Despite being in its infancy, she wants OGTC to be working on projects and spending money by the end of the year.
The initiative for OGTC − part funded by the Aberdeen City Deal – came from economic development agency Opportunity North East, whose chairman is Sir Ian Wood.
OGTC’s aim is to make the north-east a focal point for oil and gas technology by helping companies develop and deploy new products and processes that can reduce costs.
It is setting up a number of “solution centres” to tackle challenges facing the industry, including asset integrity, well construction, exploiting small pools and decommissioning.
Malcolm Banks, formerly of BP, will head up the solution centre for wells, Rebecca Allison, most recently of Lloyd’s Register, is responsible for asset integrity, and Chris Pearson, a consultant whose previous employers include BG Group, takes charge of small pools.

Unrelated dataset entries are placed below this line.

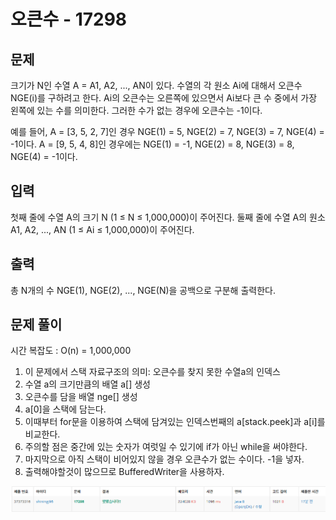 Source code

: # 오큰수 - 17298 

## 문제

크기가 N인 수열 A = A1, A2, ..., AN이 있다. 수열의 각 원소 Ai에 대해서 오큰수 NGE(i)를 구하려고 한다. Ai의 오큰수는 오른쪽에 있으면서 Ai보다 큰 수 중에서 가장 왼쪽에 있는 수를 의미한다. 그러한 수가 없는 경우에 오큰수는 -1이다.

예를 들어, A = [3, 5, 2, 7]인 경우 NGE(1) = 5, NGE(2) = 7, NGE(3) = 7, NGE(4) = -1이다. A = [9, 5, 4, 8]인 경우에는 NGE(1) = -1, NGE(2) = 8, NGE(3) = 8, NGE(4) = -1이다.


## 입력

첫째 줄에 수열 A의 크기 N (1 ≤ N ≤ 1,000,000)이 주어진다. 둘째 줄에 수열 A의 원소 A1, A2, ..., AN (1 ≤ Ai ≤ 1,000,000)이 주어진다.

## 출력

총 N개의 수 NGE(1), NGE(2), ..., NGE(N)을 공백으로 구분해 출력한다.

## 문제 풀이

시간 복잡도 : O(n) = 1,000,000

1. 이 문제에서 스택 자료구조의 의미: 오큰수를 찾지 못한 수열a의 인덱스
2. 수열 a의 크기만큼의 배열 a[] 생성
3. 오큰수를 담을 배열 nge[] 생성
4. a[0]을 스택에 담는다.
5. 이때부터 for문을 이용하여 스택에 담겨있는 인덱스번째의 a[stack.peek]과 a[i]를 비교한다.
6. 주의할 점은 중간에 있는 숫자가 여럿일 수 있기에 if가 아닌 while을 써야한다.
7. 마지막으로 아직 스택이 비어있지 않을 경우 오큰수가 없는 수이다. -1을 넣자.
8. 출력해야할것이 많으므로 BufferedWriter을 사용하자.

![](./img/1.PNG) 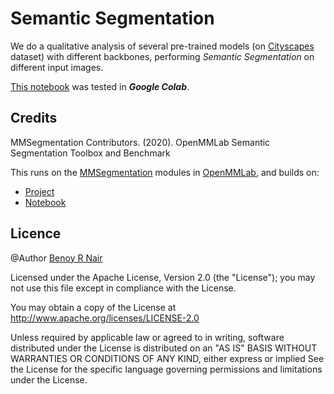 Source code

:# Semantic Segmentation
We do a qualitative analysis of several pre-trained models (on [Cityscapes](https://www.cityscapes-dataset.com/) dataset) with different backbones, performing *Semantic Segmentation* on different input images.

[This notebook](https://github.com/BenoyRNair/SemanticSegmentation) was tested in ***Google Colab***.

## Credits

MMSegmentation Contributors. (2020).
OpenMMLab Semantic Segmentation Toolbox and Benchmark

This runs on the [MMSegmentation](https://mmsegmentation.readthedocs.io/en/latest/) modules in [OpenMMLab](https://openmmlab.com/), and builds on:
*   [Project](https://github.com/open-mmlab/mmsegmentation)
*   [Notebook](https://github.com/open-mmlab/mmsegmentation/blob/master/demo/MMSegmentation_Tutorial.ipynb)

## Licence
@Author [Benoy R Nair](https://github.com/BenoyRNair)

Licensed under the Apache License, Version 2.0 (the "License"); you may not use this file except in compliance with the License.

You may obtain a copy of the License at
http://www.apache.org/licenses/LICENSE-2.0

Unless required by applicable law or agreed to in writing, software distributed under the License is distributed on an "AS IS" BASIS WITHOUT WARRANTIES OR CONDITIONS OF ANY KIND, either express or implied See the License for the specific language governing permissions and limitations under the License.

Mark Lappin, another former Centrica employee, is OGTC’s director of university and government relations, and Luca Corradi has become the organisation’s first innovation network director after leaving Accenture.
An appointment for decommissioning has yet to be made.
Ms Cohen said OGTC and its leadership team would do everything they could to kick start the industry.
“There is a recognition that if the oil price comes back it is not going to save a lot of companies and fields which are too far gone,” Ms Cohen she said at a decommissioning technology event organised by Decom North Sea and the Oil and Gas Innovation Centre.
“We need to change processes and attitudes to technology and work together.
“We want to give the industry a chance to kick start itself. The OGTC can leverage a lot of funding and if we all work together we can gear it up even further. I hope that’s the attitude we encounter.”